For example, suppose that you had a function that applied some DPLYR functions, but you couldn't expect datasets passed to this function to have the same column names.
For a simplified example of what I mean, say you had a data frame, arizona.trees
:
arizona.trees
group arizona.redwoods arizona.oaks
A 23 11
A 24 12
B 9 8
B 10 7
C 88 22
and another very similar data frame, california.trees
:
california.trees
group california.redwoods california.oaks
A 25 50
A 11 33
B 90 5
B 77 3
C 90 35
And you wanted to implement a function that returns the mean for the given groups (A, B, ... Z) for a given type of tree that would work for both of these data frames.

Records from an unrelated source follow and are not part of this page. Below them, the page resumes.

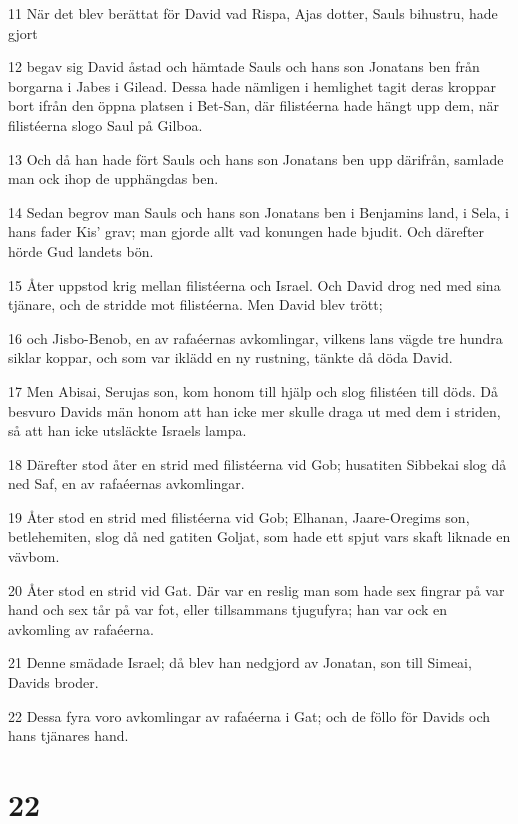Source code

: \par 11 När det blev berättat för David vad Rispa, Ajas dotter, Sauls bihustru, hade gjort
\par 12 begav sig David åstad och hämtade Sauls och hans son Jonatans ben från borgarna i Jabes i Gilead. Dessa hade nämligen i hemlighet tagit deras kroppar bort ifrån den öppna platsen i Bet-San, där filistéerna hade hängt upp dem, när filistéerna slogo Saul på Gilboa.
\par 13 Och då han hade fört Sauls och hans son Jonatans ben upp därifrån, samlade man ock ihop de upphängdas ben.
\par 14 Sedan begrov man Sauls och hans son Jonatans ben i Benjamins land, i Sela, i hans fader Kis' grav; man gjorde allt vad konungen hade bjudit. Och därefter hörde Gud landets bön.
\par 15 Åter uppstod krig mellan filistéerna och Israel. Och David drog ned med sina tjänare, och de stridde mot filistéerna. Men David blev trött;
\par 16 och Jisbo-Benob, en av rafaéernas avkomlingar, vilkens lans vägde tre hundra siklar koppar, och som var iklädd en ny rustning, tänkte då döda David.
\par 17 Men Abisai, Serujas son, kom honom till hjälp och slog filistéen till döds. Då besvuro Davids män honom att han icke mer skulle draga ut med dem i striden, så att han icke utsläckte Israels lampa.
\par 18 Därefter stod åter en strid med filistéerna vid Gob; husatiten Sibbekai slog då ned Saf, en av rafaéernas avkomlingar.
\par 19 Åter stod en strid med filistéerna vid Gob; Elhanan, Jaare-Oregims son, betlehemiten, slog då ned gatiten Goljat, som hade ett spjut vars skaft liknade en vävbom.
\par 20 Åter stod en strid vid Gat. Där var en reslig man som hade sex fingrar på var hand och sex tår på var fot, eller tillsammans tjugufyra; han var ock en avkomling av rafaéerna.
\par 21 Denne smädade Israel; då blev han nedgjord av Jonatan, son till Simeai, Davids broder.
\par 22 Dessa fyra voro avkomlingar av rafaéerna i Gat; och de föllo för Davids och hans tjänares hand.

\chapter{22}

foo <- function(dataset, group1, group2, tree.type) {
column.name <- colnames(dataset[2])
result <- filter(dataset, group %in% c(group1, group2) %>%
select(group, contains(tree.type)) %>%
group_by(group) %>%
summarize("mean" = mean(column.name))
return(result)
}
A desired output for a call of foo(california.trees, A, B, redwoods)
would be:
result
mean
A 18
B 83.5
For some reason, doing something like the implementation of foo()
just doesn't seem to work. This is likely due to some error with the data frame indexing - the function seems to think I am attempting to get the mean of the column.name
string, rather than retrieving the column and passing the column to mean()
. I'm not sure how to avoid this. There's the issue of the implicit passing of the modified dataframe that can't be directly referenced with the pipe operator that may be causing the issue.
Why is this? Is there some alternative implementation that would work?